Series 3 support has nothing to do with Mac/Windows issues and everything to do with getting CableLabs to sign off on the whole TTG feature on the Series 3. That's not to say that there might not be more work to do on one platform or the other to support HD resolutions, but the problems are bureaucratic, not technical, really.


----------



## ZeoTiVo (Jan 2, 2004)

Dennis Wilkinson said:


> Series 3 support has nothing to do with Mac/Windows issues and everything to do with getting CableLabs to sign off on the whole TTG feature on the Series 3. That's not to say that there might not be more work to do on one platform or the other to support HD resolutions, but the problems are bureaucratic, not technical, really.
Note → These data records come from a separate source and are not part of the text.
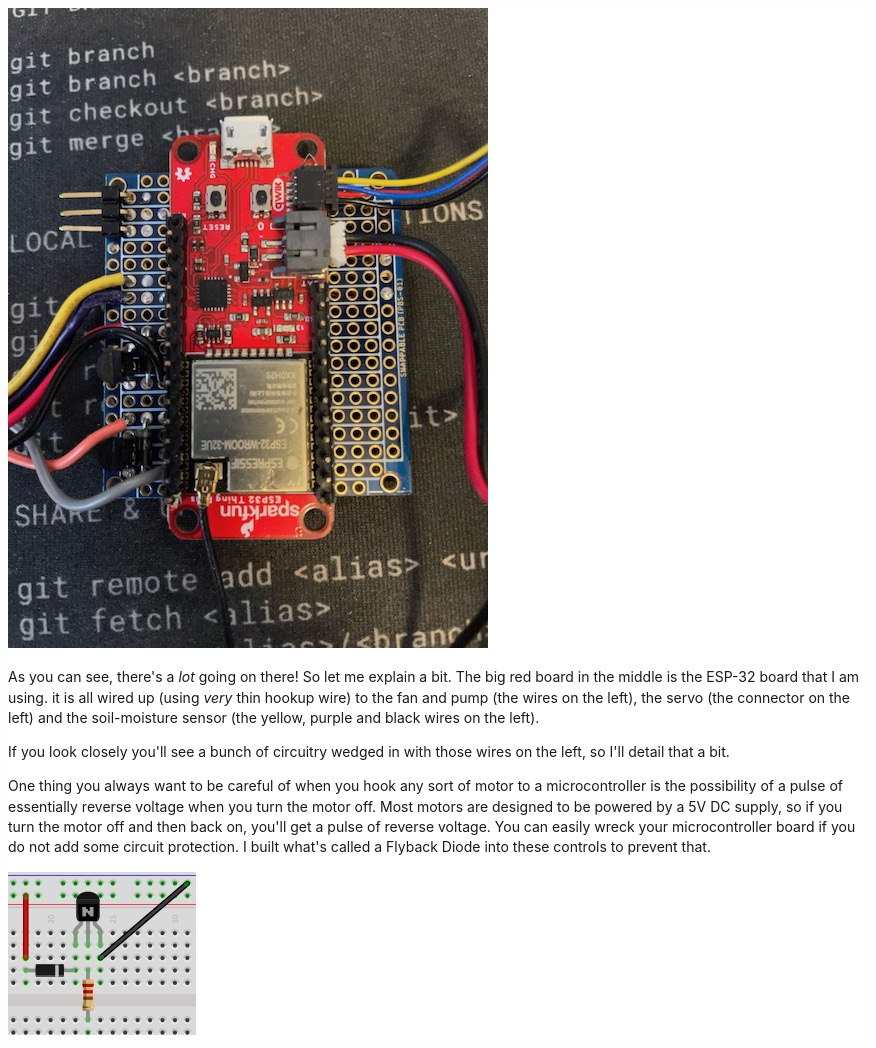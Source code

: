 ![Prototyping Board](images/greenhouse-1.jpeg)

As you can see, there's a _lot_ going on there! So let me explain a bit. The big red board in the middle is the ESP-32 board that I am using. it is all wired up (using _very_ thin hookup wire) to the fan and pump (the wires on the left), the servo (the connector on the left) and the soil-moisture sensor (the yellow, purple and black wires on the left).

If you look closely you'll see a bunch of circuitry wedged in with those wires on the left, so I'll detail that a bit.

One thing you always want to be careful of when you hook any sort of motor to a microcontroller is the possibility of a pulse of essentially reverse voltage when you turn the motor off. Most motors are designed to be powered by a 5V DC supply, so if you turn the motor off and then back on, you'll get a pulse of reverse voltage. You can easily wreck your microcontroller board if you do not add some circuit protection. I built what's called a Flyback Diode into these controls to prevent that.

![A Flyback Diode](images/FlyBack.jpg)
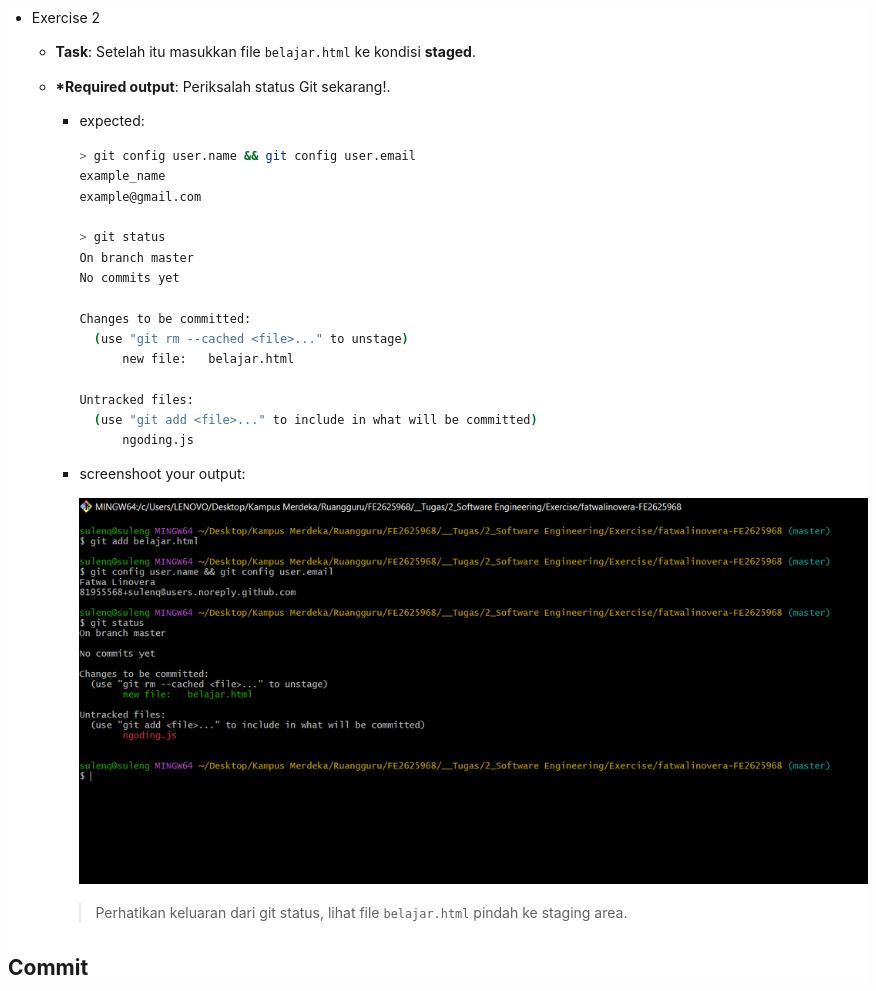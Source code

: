 - Exercise 2

  - **Task**: Setelah itu masukkan file `belajar.html` ke kondisi **staged**.

  - **\*Required output**: Periksalah status Git sekarang!.

    - expected:

      ```bash
      > git config user.name && git config user.email
      example_name
      example@gmail.com

      > git status
      On branch master
      No commits yet

      Changes to be committed:
        (use "git rm --cached <file>..." to unstage)
            new file:   belajar.html

      Untracked files:
        (use "git add <file>..." to include in what will be committed)
            ngoding.js
      ```

    - screenshoot your output:

      ![assets/add/exercise2.png](assets/add/exercise2.png)

    > Perhatikan keluaran dari git status, lihat file `belajar.html` pindah ke staging area.

## Commit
a quote from TiVo exec on that
link 


> Nate Mook: TiVo's Jim Denney also said the company was working hard to bring TiVoToGo and multi-room viewing to Series3 customers, although no timeframe has been established as of yet. Much to our dismay, Denney noted that only analog and over-the-air content will be supported by the features, as digital and HD broadcasts have certain copyright issues that TiVo has not resolved. The company said it is currently working on a software update for Series3, which is in limited alpha testing and will likely ship to customers in the Spring.


----------



## Bryanmc (Sep 5, 2000)

Love Toast 8.

The only thing I wish I could do is setup auto conversions to iPod.


----------



## dtphonehome (Dec 26, 2006)

Dennis Wilkinson said:


> Series 3 support has nothing to do with Mac/Windows issues and everything to do with getting CableLabs to sign off on the whole TTG feature on the Series 3. That's not to say that there might not be more work to do on one platform or the other to support HD resolutions, but the problems are bureaucratic, not technical, really.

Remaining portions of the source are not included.